What now? The question remains; how do we measure patient outcomes? This elusive endeavor can prove challenging in the modern paradigm of healthcare. Are objective biomarkers for a particular disease state a determinant of positive or negative patient outcomes? In other words, if for example we manage a patient with diabetes to attain a hemoglobin A1C below 7%, does that mean we have a positive outcome? How about that patient weight? complications? yes, I submit that the diabetic guidelines account for all of these, and perhaps on a singular patient level a clinician may have evaluated all known factors. But chasing these factors and numbers reduces the practice of medicine into a fruitless play of cat and mouse.  Healthcare practitioner after all "do not treat numbers but treat people".
Ultimately the outcomes measurement is only achievable in a holistic, multi-disciplinary approach that relies on the three main pillars of medicine: the physician, the pharmacist and the nurse. This endeavor is attainable when all three pillars are interconnected and not standing alone; physician feels safe being challenged on certain therapy choice, pharmacist welcomes the nurse's input on the patient's concern or shortcoming, and the nurse provides accurate and complete patient information and relays patient's concern to the physician. This leads me to my first proposition: there must be a genuine and complete open communication across the healthcare medium. 

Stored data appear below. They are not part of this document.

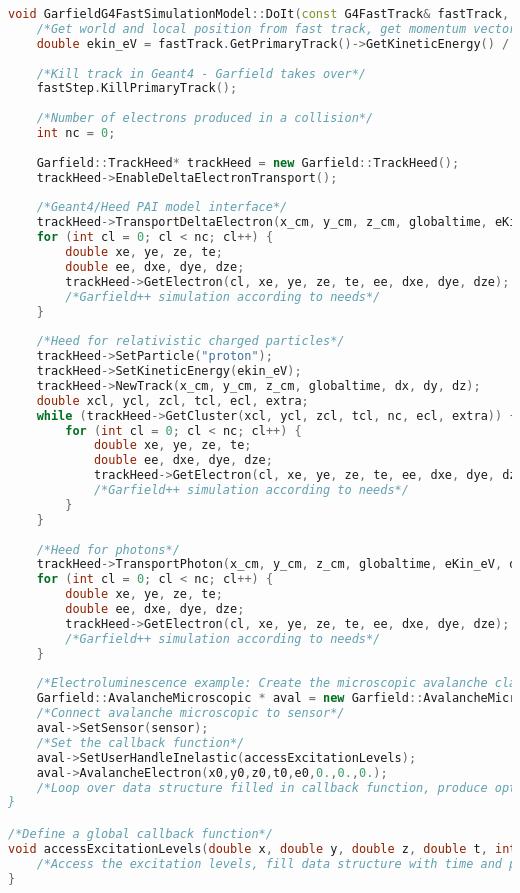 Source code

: \documentclass[preprint,12pt,sort&compress]{elsarticle}
\begin{document}
\newpage

\begin{lstlisting}[label=code_DoIt_Garfield, caption=G4FastSimulationModel DoIt() method for Garfield++., language=C++]
void GarfieldG4FastSimulationModel::DoIt(const G4FastTrack& fastTrack, G4FastStep& fastStep) {
	/*Get world and local position from fast track, get momentum vector from fast track, get global time in ns, and x,y,z position in cm, get kinetic energy of fast track in eV*/
	double ekin_eV = fastTrack.GetPrimaryTrack()->GetKineticEnergy() / eV;
	
	/*Kill track in Geant4 - Garfield takes over*/
	fastStep.KillPrimaryTrack();
	
	/*Number of electrons produced in a collision*/
	int nc = 0;
	
	Garfield::TrackHeed* trackHeed = new Garfield::TrackHeed();
	trackHeed->EnableDeltaElectronTransport();
	
	/*Geant4/Heed PAI model interface*/
	trackHeed->TransportDeltaElectron(x_cm, y_cm, z_cm, globaltime, eKin_eV, dx, dy, dz, nc);	
	for (int cl = 0; cl < nc; cl++) {
		double xe, ye, ze, te;
		double ee, dxe, dye, dze;
		trackHeed->GetElectron(cl, xe, ye, ze, te, ee, dxe, dye, dze);	
		/*Garfield++ simulation according to needs*/	
	} 
	
	/*Heed for relativistic charged particles*/
	trackHeed->SetParticle("proton");
	trackHeed->SetKineticEnergy(ekin_eV);
	trackHeed->NewTrack(x_cm, y_cm, z_cm, globaltime, dx, dy, dz);
	double xcl, ycl, zcl, tcl, ecl, extra;
	while (trackHeed->GetCluster(xcl, ycl, zcl, tcl, nc, ecl, extra)) {
		for (int cl = 0; cl < nc; cl++) {
			double xe, ye, ze, te;
			double ee, dxe, dye, dze;
			trackHeed->GetElectron(cl, xe, ye, ze, te, ee, dxe, dye, dze);	
			/*Garfield++ simulation according to needs*/	
		}
	} 
		
	/*Heed for photons*/
	trackHeed->TransportPhoton(x_cm, y_cm, z_cm, globaltime, eKin_eV, dx, dy, dz,	nc);	
	for (int cl = 0; cl < nc; cl++) {
		double xe, ye, ze, te;
		double ee, dxe, dye, dze;
		trackHeed->GetElectron(cl, xe, ye, ze, te, ee, dxe, dye, dze);	
		/*Garfield++ simulation according to needs*/		
	} 	
	
	/*Electroluminescence example: Create the microscopic avalanche class*/
	Garfield::AvalancheMicroscopic * aval = new Garfield::AvalancheMicroscopic();
	/*Connect avalanche microscopic to sensor*/ 	
	aval->SetSensor(sensor);
	/*Set the callback function*/
	aval->SetUserHandleInelastic(accessExcitationLevels);
	aval->AvalancheElectron(x0,y0,z0,t0,e0,0.,0.,0.);
	/*Loop over data structure filled in callback function, produce optical photons in Geant4
}

/*Define a global callback function*/
void accessExcitationLevels(double x, double y, double z, double t, int type, int level,Garfield::Medium * m) {
	/*Access the excitation levels, fill data structure with time and position of excitations*/
}
\end{lstlisting}
\end{document}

However, for this communication to be successful it should be patient driven. All conversations of patient outcomes should be put aside until the patients themselves take charge. Although patient apathy is a different issue for a different discussion, recognizing the submissive, inherent attitude of patients as subordinate to their healthcare providers should be noted. Because this patient behavior is well documented in lower socioeconomic environment, special effort should not be spared in providing compatible education. Which leads me to the my second proposition: patient education material should be engaging with less text and more infographics providing the appropriate contexts.

In summary, measuring patient outcomes will continue to be elusive, but it is not illusive. It is attainable provided we approach the subject in a systematic, comprehensive way and are willing to challenge and be challenged by a new healthcare paradigm.